▸ Prompt
Copy the records below exactly as they stand. Leave out the pictures.

▸ Given information

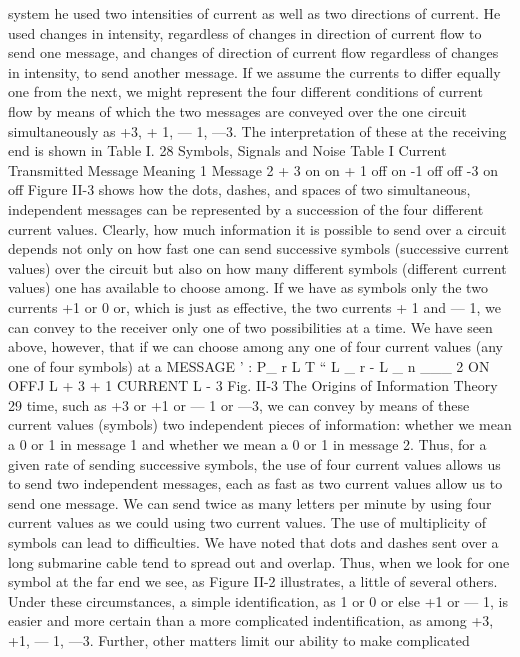 system he used two intensities of current as well as two
directions of current. He used changes in intensity, regardless of
changes in direction of current flow to send one message, and
changes of direction of current flow regardless of changes in
intensity, to send another message. If we assume the currents to
differ equally one from the next, we might represent the four
different conditions of current flow by means of which the two
messages are conveyed over the one circuit simultaneously as +3,
+ 1, — 1, —3. The interpretation of these at the receiving end is
shown in Table I.
28 Symbols, Signals and Noise
Table I
Current Transmitted
Message
Meaning
1 Message 2
+ 3 on on
+ 1 off on
-1 off off
-3 on off
Figure II-3 shows how the dots, dashes, and spaces of two
simultaneous, independent messages can be represented by a succession
of the four different current values.
Clearly, how much information it is possible to send over a
circuit depends not only on how fast one can send successive
symbols (successive current values) over the circuit but also on how
many different symbols (different current values) one has available
to choose among. If we have as symbols only the two currents +1
or 0 or, which is just as effective, the two currents + 1 and — 1,
we can convey to the receiver only one of two possibilities at a
time. We have seen above, however, that if we can choose among
any one of four current values (any one of four symbols) at a
MESSAGE
' : P_ r L T “ L _ r - L _ n ___
2
ON
OFFJ L
+ 3
+ 1
CURRENT
L
- 3
Fig. II-3
The Origins of Information Theory
29
time, such as +3 or +1 or — 1 or —3, we can convey by means
of these current values (symbols) two independent pieces of information:
whether we mean a 0 or 1 in message 1 and whether we
mean a 0 or 1 in message 2. Thus, for a given rate of sending successive
symbols, the use of four current values allows us to send two
independent messages, each as fast as two current values allow us
to send one message. We can send twice as many letters per minute
by using four current values as we could using two current values.
The use of multiplicity of symbols can lead to difficulties. We
have noted that dots and dashes sent over a long submarine cable
tend to spread out and overlap. Thus, when we look for one symbol
at the far end we see, as Figure II-2 illustrates, a little of several
others. Under these circumstances, a simple identification, as 1 or
0 or else +1 or — 1, is easier and more certain than a more complicated
indentification, as among +3, +1, — 1, —3.
Further, other matters limit our ability to make complicated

▸ Your solution
 system he used two intensities of current as well as two
directions of current. He used changes in intensity, regardless of
changes in direction of current flow to send one message, and
changes of direction of current flow regardless of changes in
intensity, to send another message. If we assume the currents to
differ equally one from the next, we might represent the four
different conditions of current flow by means of which the two
messages are conveyed over the one circuit simultaneously as +3,
+ 1, — 1, —3. The interpretation of these at the receiving end is
shown in Table I.
28 Symbols, Signals and Noise
Table I
Current Transmitted
Message
Meaning
1 Message 2
+ 3 on on
+ 1 off on
-1 off off
-3 on off
Figure II-3 shows how the dots, dashes, and spaces of two
simultaneous, independent messages can be represented by a succession
of the four different current values.
Clearly, how much information it is possible to send over a
circuit depends not only on how fast one can send successive
symbols (successive current values) over the circuit but also on how
many different symbols (different current values) one has available
to choose among. If we have as symbols only the two currents +1
or 0 or, which is just as effective, the two currents + 1 and — 1,
we can convey to the receiver only one of two possibilities at a
time. We have seen above, however, that if we can choose among
any one of four current values (any one of four symbols) at a
MESSAGE
' : P_ r L T “ L _ r - L _ n ___
2
ON
OFFJ L
+ 3
+ 1
CURRENT
L
- 3
Fig. II-3
The Origins of Information Theory
29
time, such as +3 or +1 or — 1 or —3, we can convey by means
of these current values (symbols) two independent pieces of information:
whether we mean a 0 or 1 in message 1 and whether we
mean a 0 or 1 in message 2. Thus, for a given rate of sending successive
symbols, the use of four current values allows us to send two
independent messages, each as fast as two current values allow us
to send one message. We can send twice as many letters per minute
by using four current values as we could using two current values.
The use of multiplicity of symbols can lead to difficulties. We
have noted that dots and dashes sent over a long submarine cable
tend to spread out and overlap. Thus, when we look for one symbol
at the far end we see, as Figure II-2 illustrates, a little of several
others. Under these circumstances, a simple identification, as 1 or
0 or else +1 or — 1, is easier and more certain than a more complicated
indentification, as among +3, +1, — 1, —3.
Further, other matters limit our ability to make complicated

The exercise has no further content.